Could you restate word for word each line from the top of the listing below through the line containing "a ser ejecutada."? Keep the pictures out.

************

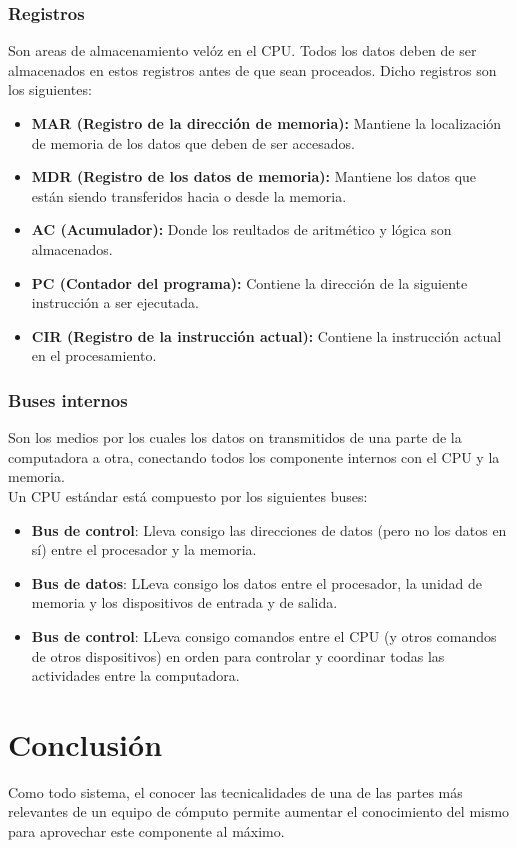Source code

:\documentclass[letterpaper, 12pt]{article}
\begin{document}
\begin{justify}
        \subsubsection*{Registros}
        \justify
        Son areas de almacenamiento velóz en el CPU. Todos los datos deben de ser almacenados en estos registros antes de que sean proceados.
        Dicho registros son los siguientes:
        \begin{itemize}
            \item \textbf{MAR (Registro de la dirección de memoria):} Mantiene la localización de memoria de los datos que deben de ser accesados.
            \item \textbf{MDR (Registro de los datos de memoria):} Mantiene los datos que están siendo transferidos hacia o desde la memoria.
            \item \textbf{AC (Acumulador):} Donde los reultados de aritmético y lógica son almacenados.
            \item \textbf{PC (Contador del programa):} Contiene la dirección de la siguiente instrucción a ser ejecutada.
            \item \textbf{CIR (Registro de la instrucción actual):} Contiene la instrucción actual en el procesamiento.
        \end{itemize}
        \subsubsection*{Buses internos}
        \justify
        Son los medios por los cuales los datos on transmitidos de una parte de la computadora a otra, conectando todos los componente internos con el CPU y la memoria.
        \\\newline
        Un CPU estándar está compuesto por los siguientes buses:
        \begin{itemize}
            \item \textbf{Bus de control}: Lleva consigo las direcciones de datos (pero no los datos en sí) entre el procesador y la memoria.
            \item \textbf{Bus de datos}: LLeva consigo los datos entre el procesador, la unidad de memoria y los dispositivos de entrada y de salida.
            \item \textbf{Bus de control}: LLeva consigo comandos entre el CPU (y otros comandos de otros dispositivos) en orden para controlar y coordinar todas las actividades entre la computadora.
        \end{itemize}
        \section{Conclusión}
        \justify
        Como todo sistema, el conocer las tecnicalidades de una de las partes más relevantes de un equipo de cómputo permite aumentar el conocimiento del mismo para aprovechar este componente
        al máximo.

    \end{justify}
\end{document}
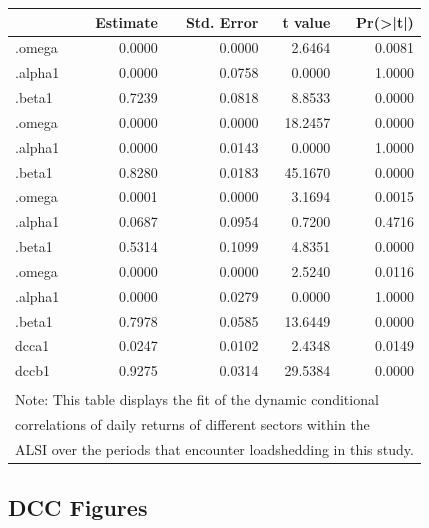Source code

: \documentclass[11pt,preprint, authoryear]{elsarticle}
\let\origtable\table
\let\endorigtable\endtable
\renewenvironment{table}[1][2] {
    \expandafter\origtable\expandafter[H]
} {
    \endorigtable
}
\numberwithin{equation}{section}
\numberwithin{figure}{section}
\numberwithin{table}{section}
\begin{document}
\begin{table}

\caption{\label{tab:unnamed-chunk-9}DCC Model fit over Period of Load-Shedding \label{dccfitls}}
\centering
\fontsize{9}{11}\selectfont
\begin{tabular}[t]{l|r|r|r|r}
\hline
  &  Estimate &  Std. Error &  t value & Pr(>|t|)\\
\hline
[Financials].omega & 0.0000 & 0.0000 & 2.6464 & 0.0081\\
\hline
[Financials].alpha1 & 0.0000 & 0.0758 & 0.0000 & 1.0000\\
\hline
[Financials].beta1 & 0.7239 & 0.0818 & 8.8533 & 0.0000\\
\hline
[Industrials].omega & 0.0000 & 0.0000 & 18.2457 & 0.0000\\
\hline
[Industrials].alpha1 & 0.0000 & 0.0143 & 0.0000 & 1.0000\\
\hline
[Industrials].beta1 & 0.8280 & 0.0183 & 45.1670 & 0.0000\\
\hline
[Property].omega & 0.0001 & 0.0000 & 3.1694 & 0.0015\\
\hline
[Property].alpha1 & 0.0687 & 0.0954 & 0.7200 & 0.4716\\
\hline
[Property].beta1 & 0.5314 & 0.1099 & 4.8351 & 0.0000\\
\hline
[Resources].omega & 0.0000 & 0.0000 & 2.5240 & 0.0116\\
\hline
[Resources].alpha1 & 0.0000 & 0.0279 & 0.0000 & 1.0000\\
\hline
[Resources].beta1 & 0.7978 & 0.0585 & 13.6449 & 0.0000\\
\hline
[Joint]dcca1 & 0.0247 & 0.0102 & 2.4348 & 0.0149\\
\hline
[Joint]dccb1 & 0.9275 & 0.0314 & 29.5384 & 0.0000\\
\hline
\multicolumn{5}{l}{\textsuperscript{} Note: This table displays the fit of the dynamic conditional}\\
\multicolumn{5}{l}{correlations of daily returns of different sectors within the}\\
\multicolumn{5}{l}{ALSI over the periods that encounter loadshedding in this study.}\\
\end{tabular}
\end{table}

\hypertarget{dcc-figures}{%
\subsection{DCC Figures}\label{dcc-figures}}
\end{document}
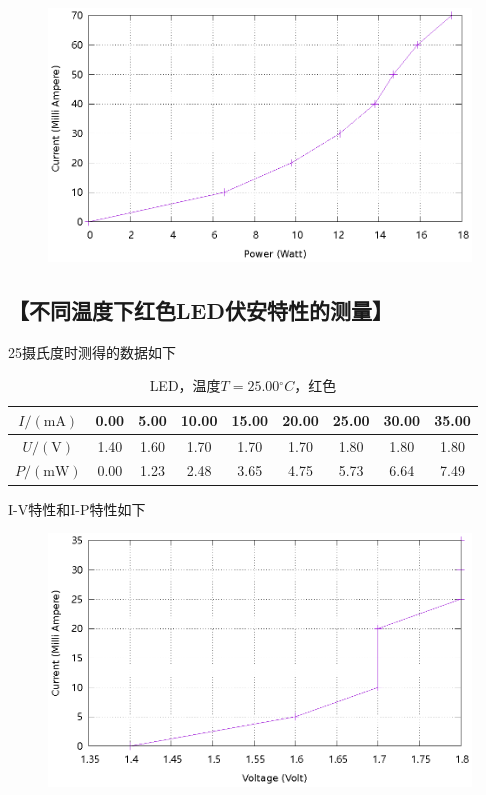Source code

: \documentclass{ctexart}
\newcommand{\si}[1]{\mathrm{#1}}
\let\oldsubsection\subsection
\renewcommand{\subsection}[1]{\oldsubsection{\!\!\!\!\!\!【#1】}}
\begin{document}
\begin{figure}[H]
  \centering
  \includegraphics[width=0.8\linewidth]{optics-figures/led-pc-4.gnuplot}
\end{figure}

\subsection{不同温度下红色LED伏安特性的测量}

25摄氏度时测得的数据如下

\begin{table}[H]
  \centering
  \begin{tabular}{|c|c|c|c|c|c|c|c|c|}
    \hline
    $I/(\si{mA})$   & 0.00 & 5.00 & 10.00 & 15.00 & 20.00 & 25.00 & 30.00 & 35.00 \\\hline
    $U / (\si{V})$  & 1.40 & 1.60 & 1.70 & 1.70 & 1.70 & 1.80 & 1.80 & 1.80 \\\hline
    $P / (\si{mW})$ & 0.00 & 1.23 & 2.48 & 3.65 & 4.75 & 5.73 & 6.64 & 7.49 \\\hline
  \end{tabular}
  \caption{LED，温度$T=25.00{}^{\circ}C$，红色}
\end{table}

I-V特性和I-P特性如下

\begin{figure}[H]
  \centering
  \includegraphics[width=0.8\linewidth]{optics-figures/led-vc-1.gnuplot}
\end{figure}
\end{document}
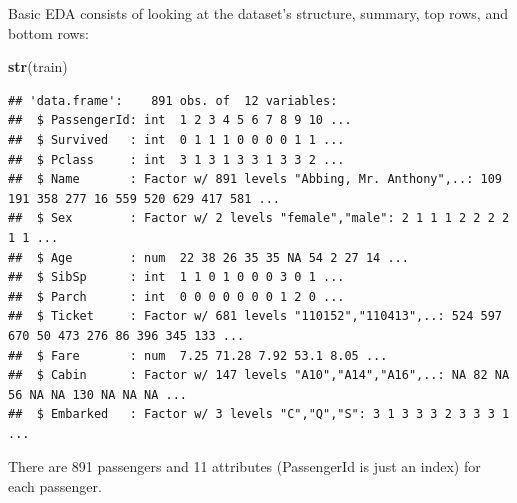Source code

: \documentclass[]{article}
\newenvironment{Shaded}{\begin{snugshade}}{\end{snugshade}}
\newcommand{\KeywordTok}[1]{\textcolor[rgb]{0.13,0.29,0.53}{\textbf{#1}}}
\newcommand{\NormalTok}[1]{#1}
\begin{document}
Basic EDA consists of looking at the dataset's structure, summary, top
rows, and bottom rows:

\begin{Shaded}
\begin{Highlighting}[]
\KeywordTok{str}\NormalTok{(train)}
\end{Highlighting}
\end{Shaded}

\begin{verbatim}
## 'data.frame':    891 obs. of  12 variables:
##  $ PassengerId: int  1 2 3 4 5 6 7 8 9 10 ...
##  $ Survived   : int  0 1 1 1 0 0 0 0 1 1 ...
##  $ Pclass     : int  3 1 3 1 3 3 1 3 3 2 ...
##  $ Name       : Factor w/ 891 levels "Abbing, Mr. Anthony",..: 109 191 358 277 16 559 520 629 417 581 ...
##  $ Sex        : Factor w/ 2 levels "female","male": 2 1 1 1 2 2 2 2 1 1 ...
##  $ Age        : num  22 38 26 35 35 NA 54 2 27 14 ...
##  $ SibSp      : int  1 1 0 1 0 0 0 3 0 1 ...
##  $ Parch      : int  0 0 0 0 0 0 0 1 2 0 ...
##  $ Ticket     : Factor w/ 681 levels "110152","110413",..: 524 597 670 50 473 276 86 396 345 133 ...
##  $ Fare       : num  7.25 71.28 7.92 53.1 8.05 ...
##  $ Cabin      : Factor w/ 147 levels "A10","A14","A16",..: NA 82 NA 56 NA NA 130 NA NA NA ...
##  $ Embarked   : Factor w/ 3 levels "C","Q","S": 3 1 3 3 3 2 3 3 3 1 ...
\end{verbatim}

There are 891 passengers and 11 attributes (PassengerId is just an
index) for each passenger.
\end{document}
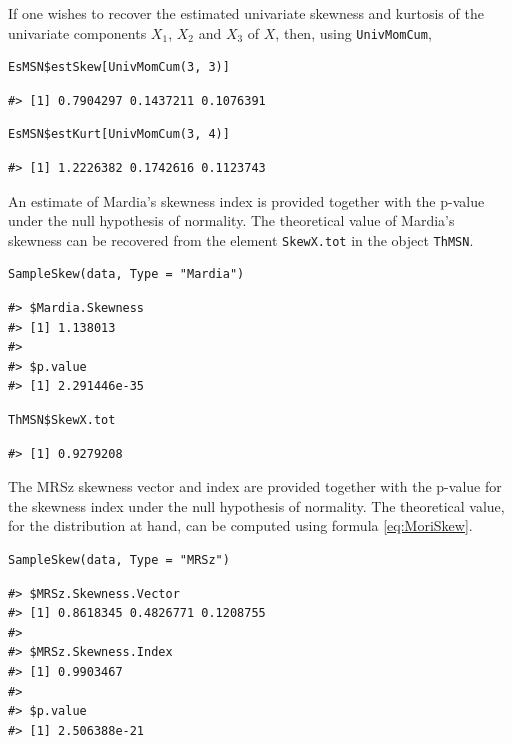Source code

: If one wishes to recover the estimated univariate skewness and kurtosis of the univariate components \(X_1\), \(X_2\) and \(X_3\) of \(X\), then, using \texttt{UnivMomCum},

\begin{verbatim}
EsMSN$estSkew[UnivMomCum(3, 3)]
\end{verbatim}

\begin{verbatim}
#> [1] 0.7904297 0.1437211 0.1076391
\end{verbatim}

\begin{verbatim}
EsMSN$estKurt[UnivMomCum(3, 4)] 
\end{verbatim}

\begin{verbatim}
#> [1] 1.2226382 0.1742616 0.1123743
\end{verbatim}

An estimate of Mardia's skewness index is provided together with the p-value under the null hypothesis of normality. The theoretical value of Mardia's skewness can be recovered from the element \texttt{SkewX.tot} in the object \texttt{ThMSN}.

\begin{verbatim}
SampleSkew(data, Type = "Mardia")
\end{verbatim}

\begin{verbatim}
#> $Mardia.Skewness
#> [1] 1.138013
#> 
#> $p.value
#> [1] 2.291446e-35
\end{verbatim}

\begin{verbatim}
ThMSN$SkewX.tot
\end{verbatim}

\begin{verbatim}
#> [1] 0.9279208
\end{verbatim}

The MRSz skewness vector and index are provided together with the p-value for the skewness index under the null hypothesis of normality. The theoretical value, for the distribution at hand, can be computed using formula \eqref{eq:MoriSkew}.

\begin{verbatim}
SampleSkew(data, Type = "MRSz")
\end{verbatim}

\begin{verbatim}
#> $MRSz.Skewness.Vector
#> [1] 0.8618345 0.4826771 0.1208755
#> 
#> $MRSz.Skewness.Index
#> [1] 0.9903467
#> 
#> $p.value
#> [1] 2.506388e-21
\end{verbatim}


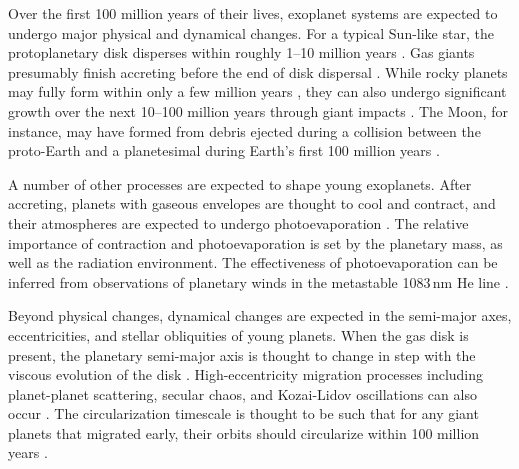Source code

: \documentclass[12pt,twocolumn,tighten]{aastex63}
\begin{document}
Over the first 100 million years of their lives, exoplanet systems are
expected to undergo major physical and dynamical changes.  For a
typical Sun-like star, the protoplanetary disk disperses within
roughly 1--10 million years
\citep{mamajek_initial_2009,dullemond_inner_2010,williams_protoplanetary_2011}.
Gas giants presumably finish accreting before the end of disk
dispersal \citep{pollack_formation_1996}.  While rocky planets may
fully form within only a few million years
\citep{dauphas_hf-w-th_2011}, they can also undergo significant growth
over the next 10--100 million years through giant impacts \citep[{\it
e.g.},][]{kleine_hf-w_2009,konig_earths_2011,morbidelli_building_2012,raymond_terrestrial_2014}.
The Moon, for instance, may have formed from debris ejected during a
collision between the proto-Earth and a planetesimal during Earth's
first 100 million years \citep{cameron_origin_1976,canup_origin_2001}.

A number of other processes are expected to shape young exoplanets.
After accreting, planets with gaseous envelopes are thought to cool
and contract, and their atmospheres are expected to undergo
photoevaporation \citep[{\it
e.g.},][]{Fortney_et_al_2007,Owen_Wu_2013,Fulton_et_al_2017,gupta_sculpting_2019,gupta_signatures_2020}.
The relative importance of contraction and photoevaporation is set by
the planetary mass, as well as the radiation environment.  The
effectiveness of photoevaporation can be inferred from observations of
planetary winds in the metastable 1083$\,$nm He line
\citep{spake_helium_2018,oklopcic_new_2018,mansfield_detection_2018}.

Beyond physical changes, dynamical changes are expected in the
semi-major axes, eccentricities, and stellar obliquities of young
planets.  When the gas disk is present, the planetary semi-major axis
is thought to change in step with the viscous evolution of the disk
\citep{lin_orbital_1996}.  High-eccentricity migration processes
including planet-planet scattering, secular chaos, and Kozai-Lidov
oscillations can also occur \citep[{\it
e.g.},][]{chatterjee_dynamical_2008,lithwick_secular_2014,fabrycky_shrinking_2007}.
The circularization timescale is thought to be such that for any giant
planets that migrated early, their orbits should circularize within
100 million years \citep{zahn_tidal_1977}.
\end{document}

************

RESPONSE FOR THIS EXERCISE:
Source code

:\documentclass[letterpaper, 12pt]{article}
\begin{document}
\begin{justify}
        \subsubsection*{Registros}
        \justify
        Son areas de almacenamiento velóz en el CPU. Todos los datos deben de ser almacenados en estos registros antes de que sean proceados.
        Dicho registros son los siguientes:
        \begin{itemize}
            \item \textbf{MAR (Registro de la dirección de memoria):} Mantiene la localización de memoria de los datos que deben de ser accesados.
            \item \textbf{MDR (Registro de los datos de memoria):} Mantiene los datos que están siendo transferidos hacia o desde la memoria.
            \item \textbf{AC (Acumulador):} Donde los reultados de aritmético y lógica son almacenados.
            \item \textbf{PC (Contador del programa):} Contiene la dirección de la siguiente instrucción a ser ejecutada.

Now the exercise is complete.